┌─ Material provided
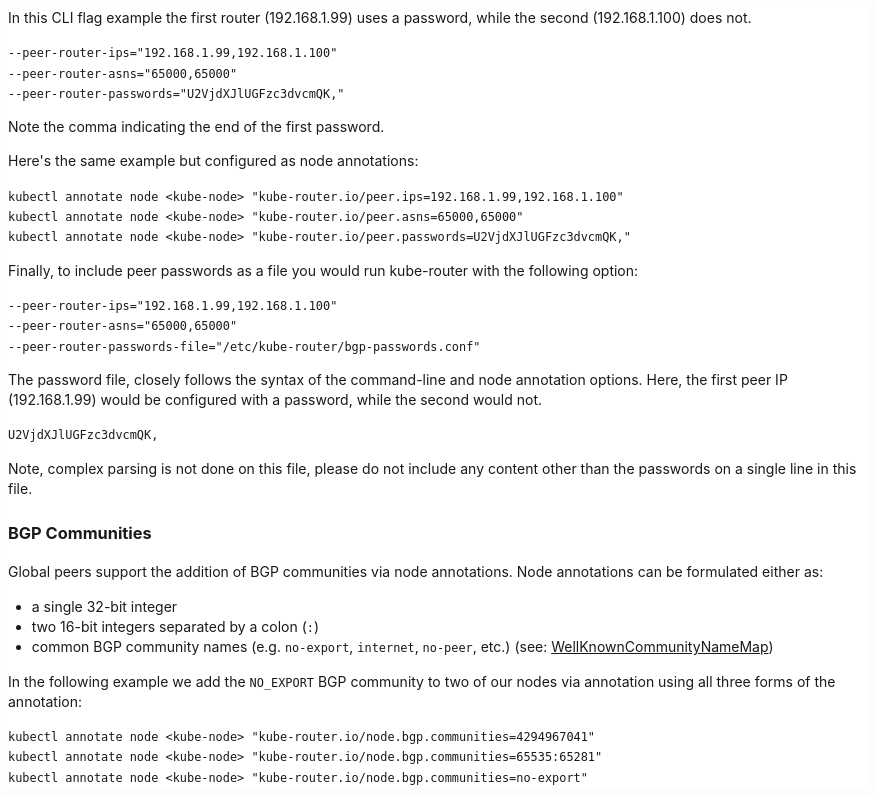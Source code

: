 In this CLI flag example the first router (192.168.1.99) uses a password, while the second (192.168.1.100) does not.

```
--peer-router-ips="192.168.1.99,192.168.1.100"
--peer-router-asns="65000,65000"
--peer-router-passwords="U2VjdXJlUGFzc3dvcmQK,"
```

Note the comma indicating the end of the first password.

Here's the same example but configured as node annotations:

```shell
kubectl annotate node <kube-node> "kube-router.io/peer.ips=192.168.1.99,192.168.1.100"
kubectl annotate node <kube-node> "kube-router.io/peer.asns=65000,65000"
kubectl annotate node <kube-node> "kube-router.io/peer.passwords=U2VjdXJlUGFzc3dvcmQK,"
```

Finally, to include peer passwords as a file you would run kube-router with the following option:

```shell
--peer-router-ips="192.168.1.99,192.168.1.100"
--peer-router-asns="65000,65000"
--peer-router-passwords-file="/etc/kube-router/bgp-passwords.conf"
```

The password file, closely follows the syntax of the command-line and node annotation options.
Here, the first peer IP (192.168.1.99) would be configured with a password, while the second would not.

```
U2VjdXJlUGFzc3dvcmQK,
```

Note, complex parsing is not done on this file, please do not include any content other than the passwords on a single
line in this file.

### BGP Communities

Global peers support the addition of BGP communities via node annotations. Node annotations can be formulated either as:

- a single 32-bit integer
- two 16-bit integers separated by a colon (`:`)
- common BGP community names (e.g. `no-export`, `internet`, `no-peer`, etc.)
  (see: [WellKnownCommunityNameMap](https://github.com/osrg/gobgp/blob/cbdb752b10847163d9f942853b67cf173b6aa151/pkg/packet/bgp/bgp.go#L9444))

In the following example we add the `NO_EXPORT` BGP community to two of our nodes via annotation using all three forms
of the annotation:

```shell
kubectl annotate node <kube-node> "kube-router.io/node.bgp.communities=4294967041"
kubectl annotate node <kube-node> "kube-router.io/node.bgp.communities=65535:65281"
kubectl annotate node <kube-node> "kube-router.io/node.bgp.communities=no-export"
```
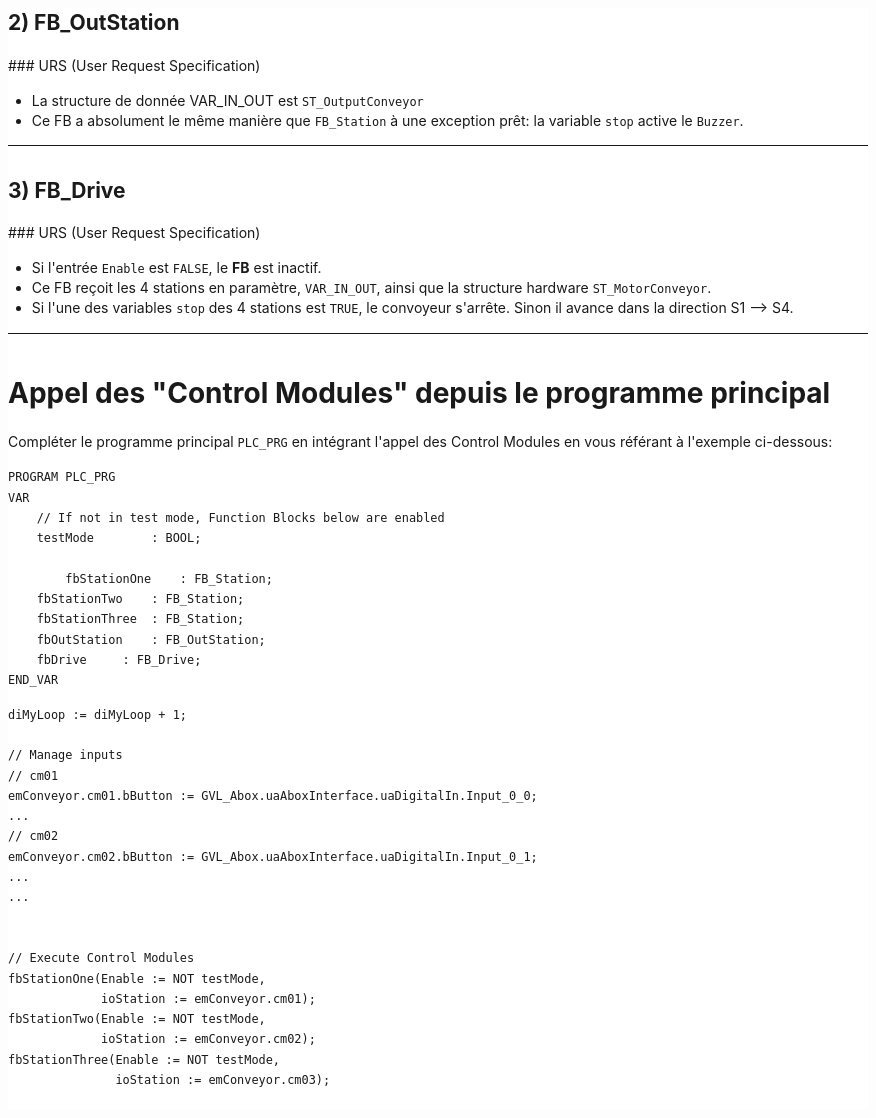 
## 2) FB_OutStation
### URS (User Request Specification)
- La structure de donnée VAR_IN_OUT est ``ST_OutputConveyor``
- Ce FB a absolument le même manière que ``FB_Station`` à une exception prêt: la variable ``stop`` active le ``Buzzer``.

---

## 3) FB_Drive
### URS (User Request Specification)
- Si l'entrée ``Enable`` est ``FALSE``, le **FB** est inactif.
- Ce FB reçoit les 4 stations en paramètre, ``VAR_IN_OUT``, ainsi que la structure hardware ``ST_MotorConveyor``.
- Si l'une des variables ``stop`` des 4 stations est ``TRUE``, le convoyeur s'arrête. Sinon il avance dans la direction S1 --> S4.


---

# Appel des "Control Modules" depuis le programme principal

Compléter le programme principal ``PLC_PRG`` en intégrant l'appel des Control Modules en vous référant à l'exemple ci-dessous:


```iecst
PROGRAM PLC_PRG
VAR
    // If not in test mode, Function Blocks below are enabled
	testMode		: BOOL;
    
        fbStationOne	: FB_Station;
	fbStationTwo	: FB_Station;
	fbStationThree	: FB_Station;
	fbOutStation	: FB_OutStation;
	fbDrive		: FB_Drive;
END_VAR
```




```iecst
diMyLoop := diMyLoop + 1;

// Manage inputs
// cm01
emConveyor.cm01.bButton := GVL_Abox.uaAboxInterface.uaDigitalIn.Input_0_0;
...
// cm02
emConveyor.cm02.bButton := GVL_Abox.uaAboxInterface.uaDigitalIn.Input_0_1;
...
...


// Execute Control Modules
fbStationOne(Enable := NOT testMode, 
             ioStation := emConveyor.cm01);
fbStationTwo(Enable := NOT testMode, 
             ioStation := emConveyor.cm02);
fbStationThree(Enable := NOT testMode, 
               ioStation := emConveyor.cm03);
		  
```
└─
What is being asked: For the listing above, identify each line bearing "fbStationTwo".

Exercise response:
	fbStationTwo	: FB_Station;
fbStationTwo(Enable := NOT testMode, 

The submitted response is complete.